I suppose that the Roger Goodell critics will complain that he was trying to send a message with his harsh penalties that came down today in the wake of the Saints bounty scandal.

But what a message to send.

You can bury your head in the sand all you want and claim that bounties like the Saints were using “goes on everywhere”. And maybe you’re right. But the fact is that we have admitted occurrences of coaches and players collecting and doling out money for “knockout” and “cart-off” hits in NFL games. We know that football is a violent sport. And you have to play right on the edge of sanity to excel at the highest level.

But it is, after all, a game. And it is, after all, a business. And we’re told by most that it’s a fraternity of men who played the game. And if that’s the case, which I believe it is, Goodell had no choice but to act swiftly and strongly.

To be fair, nobody expected him to act THIS quickly and THIS severely. I figured that the Saints would lose a pick or two and Sean Payton might miss a game or two. But for Payton to lose an entire season is amazing. And the more I think about – justified.

Goodell’s greatest concern as commissioner is player safety. He knows that he has the best league in America. And he knows that the only thing that would knock football from its perch would be for top players to get injured and have their careers shortened. America loves football. But America wouldn’t love football if Tom Brady and Matthew Stafford missed a whole season the same way that Peyton Manning did.
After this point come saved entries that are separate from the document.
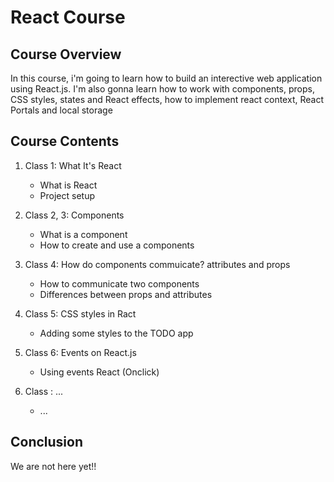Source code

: # React Course

## Course Overview

In this course, i'm going to learn how to build an interective web application using React.js. I'm also gonna learn how to work with components, props, CSS styles, states and React effects, how to implement react context, React Portals and local storage

## Course Contents

1. Class 1: What It's React
    * What is React
    * Project setup

2. Class 2, 3: Components
    * What is a component
    * How to create and use a components

3. Class 4: How do components commuicate? attributes and props
    * How to communicate two components
    * Differences between props and attributes

4. Class 5: CSS styles in Ract
    * Adding some styles to the TODO app

5. Class 6: Events on React.js
    * Using events React (Onclick)

6. Class : ...
    * ...

## Conclusion

We are not here yet!!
So Goodell has to strike a balance between the violent game that we all love, and the dangerous game that causes players to lose years off their lives.

This was just a step in the process.

Perhaps this penalty will be appealed. Perhaps it will be trimmed down. That’s not the point. The point is that football to cause injury will not be tolerated anymore. Goodell has made the clear already with suspensions and fines that he gave out to players like James Harrison of the Steelers and Ndamukong Suh of the Lions. But he made it crystal clear today. The Saints case is going to be like one of those landmark Supreme Court cases that get cited when new law is passed or overturned. When a player, coach or executive gets a suspension for a similar infraction – all they’ll have to do is refer back to the Payton case to find out just how severe their penalty will be.

And Goodell isn’t done either. He still has to deal with the players. And if Payton gets a year, shouldn’t someone like Jonathan Vilma get more? How can the players association plead for safety and argue for fewer practices and games…and at the same time conspire to injure their fellow union-members? It’s unconscionable.

Again, you can disagree with Goodell all you want. But you can’t disagree with this point – Goodell is trying to make his game better. Bud Selig could make his game better by adopting instant replay. He won’t. David Stern made an embarrassment of his game by voiding the Chris Paul trade to the Lakers. And Gary Bettman refuses to embrace the traditions of hockey while continuing to try to force-feed it to markets that just don’t want it. (Hmmm. Take the Thrashers OUT of Atlanta and put them in Winnipeg? What a concept!)

Today is a strange day in NFL history because it is so unexpected. But it’s a great day as well. A commissioner acted in the best interests of his sport, and he made it better. Every other commish should be taking notes.